Collected data:
····················

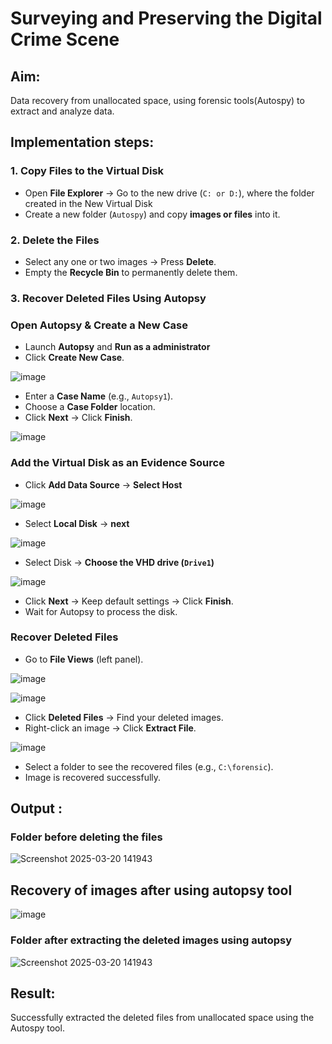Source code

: # Surveying and Preserving the Digital Crime Scene

## **Aim:**
Data recovery from unallocated space, using forensic tools(Autospy) to extract and analyze data.

## **Implementation steps:**

### **1. Copy Files to the Virtual Disk**  
- Open **File Explorer** → Go to the new drive (`C: or D:`), where the folder created in the New Virtual Disk
- Create a new folder (`Autospy`) and copy **images or files** into it.  

### **2. Delete the Files**  
- Select any one or two images → Press **Delete**.  
- Empty the **Recycle Bin** to permanently delete them.  

### **3. Recover Deleted Files Using Autopsy**  
### **Open Autopsy & Create a New Case** 

- Launch **Autopsy** and **Run as a administrator**  
- Click **Create New Case**.  

![image](https://github.com/user-attachments/assets/bb846afa-f60d-4cd9-80c5-a7005ca1a49a)


- Enter a **Case Name** (e.g., `Autopsy1`).  
- Choose a **Case Folder** location.  
- Click **Next** → Click **Finish**.  

![image](https://github.com/user-attachments/assets/ec41e1d7-d355-4a5d-ac99-06d3022148ba)


### **Add the Virtual Disk as an Evidence Source**  
- Click **Add Data Source**  → **Select Host**

![image](https://github.com/user-attachments/assets/24272597-da31-4605-9b3f-38308b4c1c5a)


- Select **Local Disk** → **next** 

![image](https://github.com/user-attachments/assets/ce2135ef-2792-4ba4-b436-79194567b234)


- Select Disk → **Choose the VHD drive (`Drive1`)**

![image](https://github.com/user-attachments/assets/79e9d500-9a12-41c6-bb30-2ed4b9dc4b10)


- Click **Next** → Keep default settings → Click **Finish**.  
- Wait for Autopsy to process the disk.  

### **Recover Deleted Files**  
- Go to **File Views** (left panel).  

![image](https://github.com/user-attachments/assets/196f2db5-6a50-4277-a613-e74b45b7de68)

![image](https://github.com/user-attachments/assets/8a73b4f0-2419-4b7b-8d52-8c973b5028ac)



- Click **Deleted Files** → Find your deleted images.  
- Right-click an image → Click **Extract File**.  

![image](https://github.com/user-attachments/assets/8d1190d2-efcb-45ba-892f-7d93cc522f01)


- Select a folder to see the recovered files (e.g., `C:\forensic`).  
- Image is recovered successfully.



## Output :
### Folder before deleting the files
![Screenshot 2025-03-20 141943](https://github.com/user-attachments/assets/4cf1c400-c023-4dde-b4ed-5c542bbd112e)

## Recovery of images after using autopsy tool
![image](https://github.com/user-attachments/assets/b07df47b-4bc0-40c6-bd3e-317d1bf81724)



### Folder after extracting the deleted images using autopsy
![Screenshot 2025-03-20 141943](https://github.com/user-attachments/assets/30a36a23-bd77-4120-9107-478255a5a155)

## Result:
Successfully extracted the deleted files from unallocated space using the Autospy tool.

····················

### REQUIRED WORK
For each line above that carries the word "user", copy it out.

### RESPONSE TO THIS TASK
![image](https://github.com/user-attachments/assets/bb846afa-f60d-4cd9-80c5-a7005ca1a49a)
![image](https://github.com/user-attachments/assets/ec41e1d7-d355-4a5d-ac99-06d3022148ba)
![image](https://github.com/user-attachments/assets/24272597-da31-4605-9b3f-38308b4c1c5a)
![image](https://github.com/user-attachments/assets/ce2135ef-2792-4ba4-b436-79194567b234)
![image](https://github.com/user-attachments/assets/79e9d500-9a12-41c6-bb30-2ed4b9dc4b10)
![image](https://github.com/user-attachments/assets/196f2db5-6a50-4277-a613-e74b45b7de68)
![image](https://github.com/user-attachments/assets/8a73b4f0-2419-4b7b-8d52-8c973b5028ac)
![image](https://github.com/user-attachments/assets/8d1190d2-efcb-45ba-892f-7d93cc522f01)
![Screenshot 2025-03-20 141943](https://github.com/user-attachments/assets/4cf1c400-c023-4dde-b4ed-5c542bbd112e)
![image](https://github.com/user-attachments/assets/b07df47b-4bc0-40c6-bd3e-317d1bf81724)
![Screenshot 2025-03-20 141943](https://github.com/user-attachments/assets/30a36a23-bd77-4120-9107-478255a5a155)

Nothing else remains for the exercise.